Indeed, Moscow responded by accusing Washington of trying to prolong the war, with the Kremlin saying it was “adding fuel to the fire” and encouraging Ukraine not to negotiate. Biden makes the point in his piece that peace talks have broken down because Russia keeps trying to seize territory and that the U.S. will keep supplying weapons to Ukraine so it can negotiate from a position of strength.
While Biden says only diplomacy will end the war (apparently ruling out military victory by either side), he rejects what many pundits say might placate Putin: convincing Ukraine to cede the Russian-speaking eastern Donbas and perhaps the land bridge between it and Crimea to Ukraine. Nor does he address Russia’s original gripe that NATO was menacing Russia by steadily beefing up forces and weapons in the former Soviet eastern bloc such as the Aegis Ashore missiles in Poland, which appears to have violated earlier agreements. On the contrary, Biden now says “we will also continue reinforcing NATO’s eastern flank with forces and capabilities from the United States and other allies.” The U.S. is also ready to welcome Finland and Sweden into the alliance.
Crucially, what Biden doesn’t say is what he’ll do if this additional investment fails. Despite stumbles and setbacks, Russian forces still appear to be winning. What if Russia manages to seize Donbas and the land bridge and win surrender of Ukraine’s forces, as has now happened in Mariupol and reportedly Severodonetsk? Is the U.S. willing to accept Russian victory? Or will it simply escalate to keep the war in an endless stalemate until Russia ousts Putin or collapses?
Secondly, what will the U.S. do if, in the heat of battle, a few American missiles land by accident or on purpose across the border in Russia?
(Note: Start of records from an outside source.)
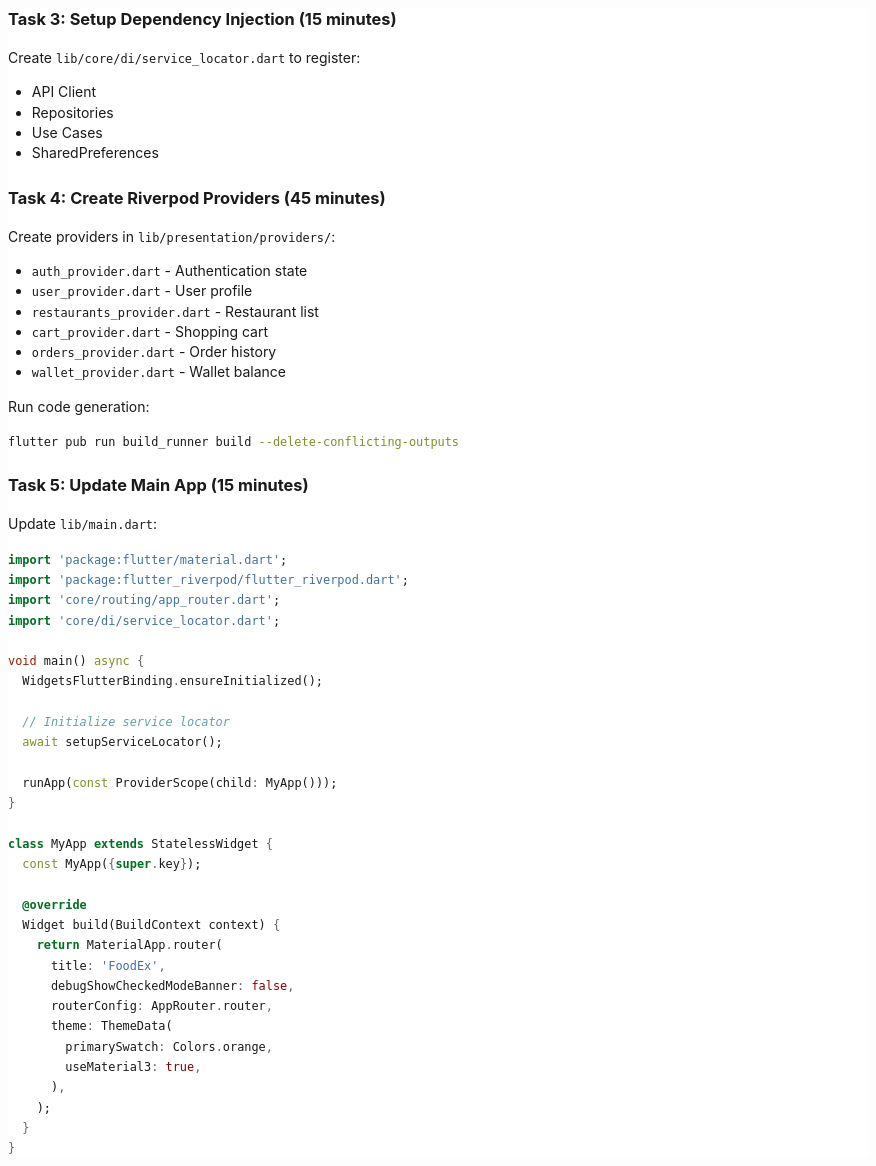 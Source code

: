 ### Task 3: Setup Dependency Injection (15 minutes)

Create `lib/core/di/service_locator.dart` to register:
- API Client
- Repositories
- Use Cases
- SharedPreferences

### Task 4: Create Riverpod Providers (45 minutes)

Create providers in `lib/presentation/providers/`:
- `auth_provider.dart` - Authentication state
- `user_provider.dart` - User profile
- `restaurants_provider.dart` - Restaurant list
- `cart_provider.dart` - Shopping cart
- `orders_provider.dart` - Order history
- `wallet_provider.dart` - Wallet balance

Run code generation:
```bash
flutter pub run build_runner build --delete-conflicting-outputs
```

### Task 5: Update Main App (15 minutes)

Update `lib/main.dart`:
```dart
import 'package:flutter/material.dart';
import 'package:flutter_riverpod/flutter_riverpod.dart';
import 'core/routing/app_router.dart';
import 'core/di/service_locator.dart';

void main() async {
  WidgetsFlutterBinding.ensureInitialized();
  
  // Initialize service locator
  await setupServiceLocator();
  
  runApp(const ProviderScope(child: MyApp()));
}

class MyApp extends StatelessWidget {
  const MyApp({super.key});

  @override
  Widget build(BuildContext context) {
    return MaterialApp.router(
      title: 'FoodEx',
      debugShowCheckedModeBanner: false,
      routerConfig: AppRouter.router,
      theme: ThemeData(
        primarySwatch: Colors.orange,
        useMaterial3: true,
      ),
    );
  }
}
```
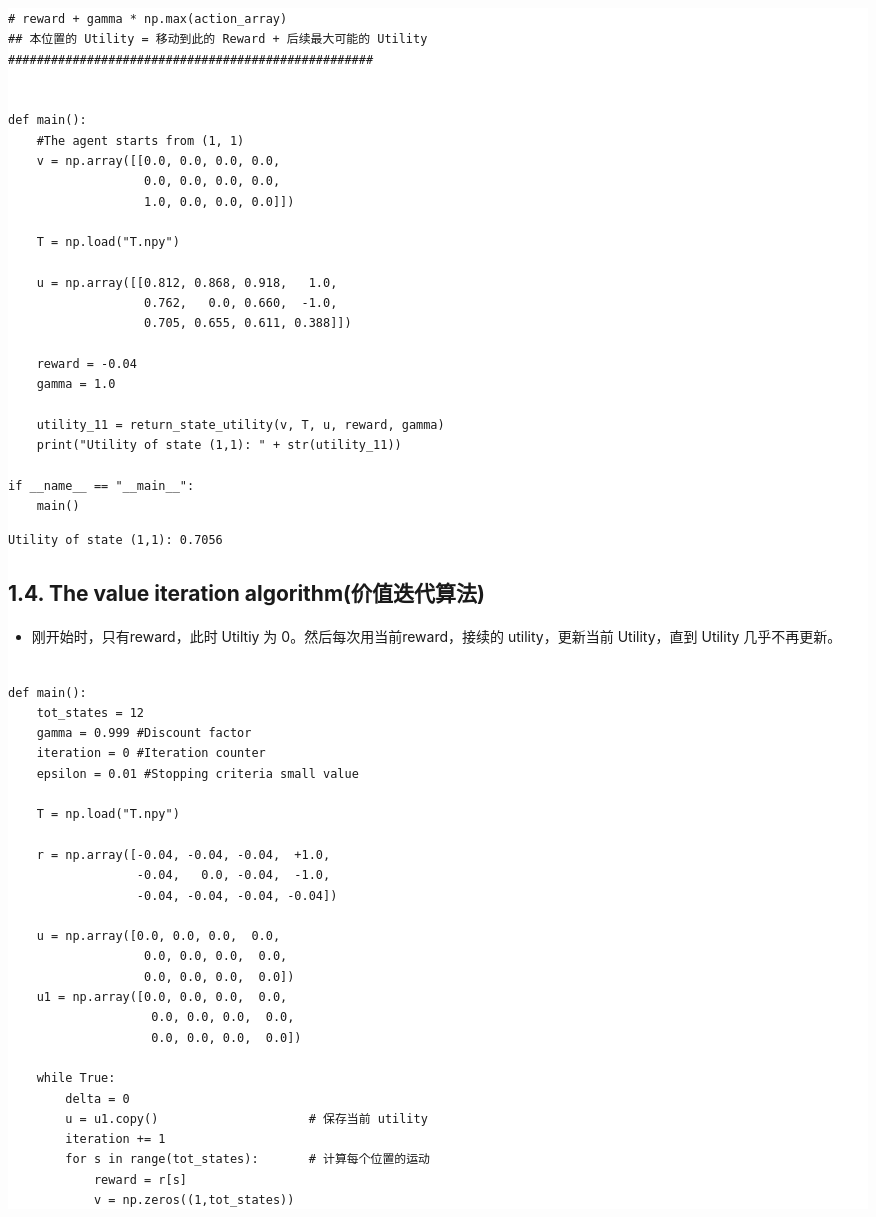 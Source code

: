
 ```
# reward + gamma * np.max(action_array)
## 本位置的 Utility = 移动到此的 Reward + 后续最大可能的 Utility
###################################################


def main():
    #The agent starts from (1, 1)
    v = np.array([[0.0, 0.0, 0.0, 0.0, 
                   0.0, 0.0, 0.0, 0.0, 
                   1.0, 0.0, 0.0, 0.0]])

    T = np.load("T.npy")

    u = np.array([[0.812, 0.868, 0.918,   1.0,
                   0.762,   0.0, 0.660,  -1.0,
                   0.705, 0.655, 0.611, 0.388]])

    reward = -0.04
    gamma = 1.0

    utility_11 = return_state_utility(v, T, u, reward, gamma)
    print("Utility of state (1,1): " + str(utility_11))

if __name__ == "__main__":
    main()
```

```
Utility of state (1,1): 0.7056
```



## 1.4. The value iteration algorithm(价值迭代算法)
- 刚开始时，只有reward，此时 Utiltiy 为 0。然后每次用当前reward，接续的 utility，更新当前 Utility，直到 Utility 几乎不再更新。


```

def main():
    tot_states = 12
    gamma = 0.999 #Discount factor
    iteration = 0 #Iteration counter
    epsilon = 0.01 #Stopping criteria small value

    T = np.load("T.npy")

    r = np.array([-0.04, -0.04, -0.04,  +1.0,
                  -0.04,   0.0, -0.04,  -1.0,
                  -0.04, -0.04, -0.04, -0.04])    

    u = np.array([0.0, 0.0, 0.0,  0.0,
                   0.0, 0.0, 0.0,  0.0,
                   0.0, 0.0, 0.0,  0.0])
    u1 = np.array([0.0, 0.0, 0.0,  0.0,
                    0.0, 0.0, 0.0,  0.0,
                    0.0, 0.0, 0.0,  0.0])

    while True:
        delta = 0
        u = u1.copy()                     # 保存当前 utility
        iteration += 1
        for s in range(tot_states):       # 计算每个位置的运动
            reward = r[s]
            v = np.zeros((1,tot_states))
```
Will it cut Zelensky off? (Zelensky has moved to mute such concerns by saying Ukraine has no plans to attack Russian territory. Indeed, U.S. Secretary of State Antony Blinken says Zelensky has promised not to.)
Conversely, what happens if a Russian missile lands by accident or on purpose across the border in, say, Poland? What if U.S. diplomatic personnel in Kyiv, or the special forces the Pentagon is considering sending to protect them, fall victim to a stray bomb?
Instead, Biden tries to assuage warnings that Putin could resort to nuclear weapons if the war goes badly and defeat likely. Biden assures readers that Russia has given no indication it intends to use such weapons. But it’s unclear what indications Biden is missing. Putin has warned he might use nuclear weapons, and Russia has tested nuclear and nuclear-capable weapons repeatedly in recent months. Short of withdrawing to a hardened bunker, it seems unclear what indications Biden needs short of an Outlook calendar invite.
The Times’ own reporters deduce from this what this newsletter has been worrying about for months—we’re back in a Cold War, complete with the constant threat of nuclear annihilation.
Besides telling us what we already know, the Times’ article adds the very worrying detail that, in addition to Russia and the U.S. having abandoned arms limitations, China has been building up its own nuclear arsenal in the Gobi Desert well beyond the minimum required to assure destruction of the United States. This raises the question not only whether it intends to use the threat of nuclear force to bully Taiwan into talking reunification, but whether it intends to offer any allies in its Global Security Initiative protection under a Beijing-held nuclear umbrella.
As much as Biden has wrapped his Ukraine policy in the rhetoric of a global crusade against evil, Beijing and Moscow are doing the same, with Putin justifying the invasion of Ukraine as part of a wider battle against an American “empire of lies.”